Inconclusive Unscientific Postscript

Samuel Moyer smoyer at satx.rr.com
Sat Jul 28 11:25:57 CDT 2001


pretty interesting... when was Recognitions first published?  How was it
received, etc..?  Obviously TRP was well read... but I am not... thanks, sam

----- Original Message -----
From: "Alan Westrope" <awestrop at dimensional.com>
To: <pynchon-l at waste.org>
Sent: Saturday, July 28, 2001 11:09 AM
Subject: _V._: Inconclusive Unscientific Postscript


>
> I decided to embed this in the list archives even though I'm not sure
> if the _V._ reading is over.  Here are a couple passages I've always
> found stikingly similar in tone and content:
> ======================================================================
>                _V._, p. 270 in my beatup Bantam edition:
>
> Twenty days before the Dog Star moved into conjuction with
> the sun, the dog days began.  The world started to run more
> and more afoul of the inanimate.  Fifteen were killed in a train
> wreck near Oaxaca, Mexico, on 1 July.  The next day fifteen people
> died when an apartment house collapsed in Madrid.  July 4 a bus fell
> into a river near Karachi and thirty-one passengers drowned.

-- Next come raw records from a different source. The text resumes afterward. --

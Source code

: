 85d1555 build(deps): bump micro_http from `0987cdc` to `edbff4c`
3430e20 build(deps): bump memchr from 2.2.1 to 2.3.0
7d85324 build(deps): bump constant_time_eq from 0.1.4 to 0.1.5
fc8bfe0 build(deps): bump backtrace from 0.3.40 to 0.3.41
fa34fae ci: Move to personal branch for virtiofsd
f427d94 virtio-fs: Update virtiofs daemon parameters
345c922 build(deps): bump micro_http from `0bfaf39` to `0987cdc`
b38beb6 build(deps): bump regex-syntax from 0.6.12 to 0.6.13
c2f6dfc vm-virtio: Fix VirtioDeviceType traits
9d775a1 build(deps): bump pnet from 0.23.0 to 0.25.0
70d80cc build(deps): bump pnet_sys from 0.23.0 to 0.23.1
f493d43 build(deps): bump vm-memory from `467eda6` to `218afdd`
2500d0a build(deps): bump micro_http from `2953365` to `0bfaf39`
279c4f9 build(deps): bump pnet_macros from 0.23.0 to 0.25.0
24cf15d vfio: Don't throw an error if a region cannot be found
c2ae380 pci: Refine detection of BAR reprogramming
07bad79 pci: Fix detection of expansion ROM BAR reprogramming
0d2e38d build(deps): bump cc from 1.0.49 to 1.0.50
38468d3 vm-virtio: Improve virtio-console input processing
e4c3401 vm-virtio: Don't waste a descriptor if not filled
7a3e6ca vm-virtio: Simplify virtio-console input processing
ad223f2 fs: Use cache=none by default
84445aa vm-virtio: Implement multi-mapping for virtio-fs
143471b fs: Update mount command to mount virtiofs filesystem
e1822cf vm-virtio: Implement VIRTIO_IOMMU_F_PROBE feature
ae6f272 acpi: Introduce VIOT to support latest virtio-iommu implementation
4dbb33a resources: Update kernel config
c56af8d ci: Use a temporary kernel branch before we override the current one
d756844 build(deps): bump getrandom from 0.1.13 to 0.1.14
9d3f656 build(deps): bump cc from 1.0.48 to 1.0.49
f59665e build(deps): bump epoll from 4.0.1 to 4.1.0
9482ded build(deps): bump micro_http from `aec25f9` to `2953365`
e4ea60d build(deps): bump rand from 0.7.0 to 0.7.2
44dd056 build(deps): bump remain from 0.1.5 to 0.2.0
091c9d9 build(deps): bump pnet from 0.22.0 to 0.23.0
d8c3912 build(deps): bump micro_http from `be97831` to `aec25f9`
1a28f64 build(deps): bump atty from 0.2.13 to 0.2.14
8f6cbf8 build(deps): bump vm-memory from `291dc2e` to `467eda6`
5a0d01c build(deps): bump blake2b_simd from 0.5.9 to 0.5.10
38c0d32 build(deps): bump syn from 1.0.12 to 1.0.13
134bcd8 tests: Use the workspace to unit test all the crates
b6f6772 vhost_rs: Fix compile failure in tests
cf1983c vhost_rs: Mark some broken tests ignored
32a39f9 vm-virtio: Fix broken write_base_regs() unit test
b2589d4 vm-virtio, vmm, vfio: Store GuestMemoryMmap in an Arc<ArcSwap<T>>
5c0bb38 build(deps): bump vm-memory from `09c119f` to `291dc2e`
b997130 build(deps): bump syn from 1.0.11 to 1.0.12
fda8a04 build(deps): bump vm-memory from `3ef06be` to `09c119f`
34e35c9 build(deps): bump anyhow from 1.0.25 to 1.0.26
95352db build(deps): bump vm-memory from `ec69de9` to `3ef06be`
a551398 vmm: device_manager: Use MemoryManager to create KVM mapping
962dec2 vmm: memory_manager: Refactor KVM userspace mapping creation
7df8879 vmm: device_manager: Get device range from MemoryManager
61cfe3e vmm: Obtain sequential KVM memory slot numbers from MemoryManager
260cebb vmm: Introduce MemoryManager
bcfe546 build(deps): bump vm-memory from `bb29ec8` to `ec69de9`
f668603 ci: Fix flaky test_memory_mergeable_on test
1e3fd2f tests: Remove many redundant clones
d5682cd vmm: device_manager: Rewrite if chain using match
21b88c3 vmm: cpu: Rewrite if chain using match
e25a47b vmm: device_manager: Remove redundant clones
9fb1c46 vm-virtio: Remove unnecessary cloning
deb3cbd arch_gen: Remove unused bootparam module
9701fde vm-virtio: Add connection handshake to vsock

> Thirty-nine more were drowned two days later in a tropical storm
> in the central Philippines.  9 July the Aegean Islands were hit by
> an earthquake and tidal waves, which killed forty-three.  14 July
> a MATS plane crashed after takeoff from McGuire Air Force Base in
> New Jersey, killing forty-five.  An earthquake at Anjar, India,
> 21 July, killed 117.
> ======================================================================
>                      _The Recognitions_, p. 947:
>
> Spring came everywhere, as though for the first time.
>
> And for the first time, civilized use was found for the Great
> Pyramid of Cheops in Egypt, where a native son hurled himself
> effectively down the slope of two-ton blocks.  In South America,
> with seventeen dead and 4,990 in need of medical attention after
> Rio de Janeiro's pre-Lenten festivities, Holy Week itself moved toward
> a comparatively peaceful close.  Three hundred lepers were reported
> marching on the capital city of Colombia from their colony at Rio
> Agua de Dios.  Nine Pilgrims were trampeled to death, and twenty-five
> injured, jamming the gates of the Shrine of Chalma in Mexico.

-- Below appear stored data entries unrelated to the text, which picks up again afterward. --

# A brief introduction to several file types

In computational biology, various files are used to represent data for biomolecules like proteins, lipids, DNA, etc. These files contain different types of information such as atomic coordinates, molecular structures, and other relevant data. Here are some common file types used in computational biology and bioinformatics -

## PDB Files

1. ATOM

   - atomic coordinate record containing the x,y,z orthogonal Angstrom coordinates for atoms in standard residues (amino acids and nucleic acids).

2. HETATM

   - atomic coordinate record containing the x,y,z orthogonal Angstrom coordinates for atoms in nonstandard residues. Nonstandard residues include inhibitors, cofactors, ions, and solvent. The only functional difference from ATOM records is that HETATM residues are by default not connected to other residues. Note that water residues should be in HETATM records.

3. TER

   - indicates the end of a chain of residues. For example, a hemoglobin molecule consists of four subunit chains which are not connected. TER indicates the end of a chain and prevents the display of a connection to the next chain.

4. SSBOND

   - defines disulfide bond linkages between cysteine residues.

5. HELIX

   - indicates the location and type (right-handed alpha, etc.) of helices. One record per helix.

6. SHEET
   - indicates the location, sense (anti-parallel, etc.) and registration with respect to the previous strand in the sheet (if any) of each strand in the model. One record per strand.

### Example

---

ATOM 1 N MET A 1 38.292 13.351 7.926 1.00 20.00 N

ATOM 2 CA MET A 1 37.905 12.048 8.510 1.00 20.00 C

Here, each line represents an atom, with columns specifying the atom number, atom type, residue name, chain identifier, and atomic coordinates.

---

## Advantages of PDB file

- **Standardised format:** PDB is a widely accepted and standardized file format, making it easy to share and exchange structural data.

> ======================================================================
>
> While the question of whether Pynchon read Gaddis before writing _V._
> seems to me one of the most interesting in postwar U.S. fiction, I'm
> not much interested in whether he read Gaddis *after* _V._ was published.

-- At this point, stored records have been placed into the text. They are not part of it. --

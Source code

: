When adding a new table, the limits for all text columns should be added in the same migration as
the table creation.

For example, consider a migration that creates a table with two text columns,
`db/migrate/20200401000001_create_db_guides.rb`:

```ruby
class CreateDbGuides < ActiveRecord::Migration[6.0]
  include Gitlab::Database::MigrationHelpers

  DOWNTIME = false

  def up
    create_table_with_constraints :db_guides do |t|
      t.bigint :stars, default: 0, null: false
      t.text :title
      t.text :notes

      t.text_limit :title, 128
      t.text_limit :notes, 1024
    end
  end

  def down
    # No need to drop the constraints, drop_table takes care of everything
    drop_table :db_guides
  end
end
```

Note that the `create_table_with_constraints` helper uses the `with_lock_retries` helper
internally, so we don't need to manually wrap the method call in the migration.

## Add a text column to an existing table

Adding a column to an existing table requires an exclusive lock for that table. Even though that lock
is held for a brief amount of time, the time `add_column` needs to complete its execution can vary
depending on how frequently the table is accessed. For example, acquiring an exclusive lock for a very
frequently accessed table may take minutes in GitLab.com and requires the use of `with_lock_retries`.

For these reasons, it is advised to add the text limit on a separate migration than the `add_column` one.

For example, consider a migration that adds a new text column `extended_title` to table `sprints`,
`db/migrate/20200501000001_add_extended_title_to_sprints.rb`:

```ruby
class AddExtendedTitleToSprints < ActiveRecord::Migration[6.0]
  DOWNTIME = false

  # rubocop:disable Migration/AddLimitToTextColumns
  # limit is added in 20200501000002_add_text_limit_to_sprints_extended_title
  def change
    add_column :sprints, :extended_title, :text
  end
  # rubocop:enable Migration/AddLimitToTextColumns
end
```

> (It would hardly be surprising if TRP decided to read Gaddis after seeing
> published assertions that he actually *was* Gaddis, though it's equally
> conceivable he chose to avoid Gaddis so as to avoid any possibility of
> contamination from the influence of a similar writer.)
>
> I expect we'll never know...
>
> --
> Alan Westrope <awestrop at dimensional.com> <awestrop at nyx.net>
>
> Whish!  A gull.  Gulls.  Far calls.  Coming, far!  End here.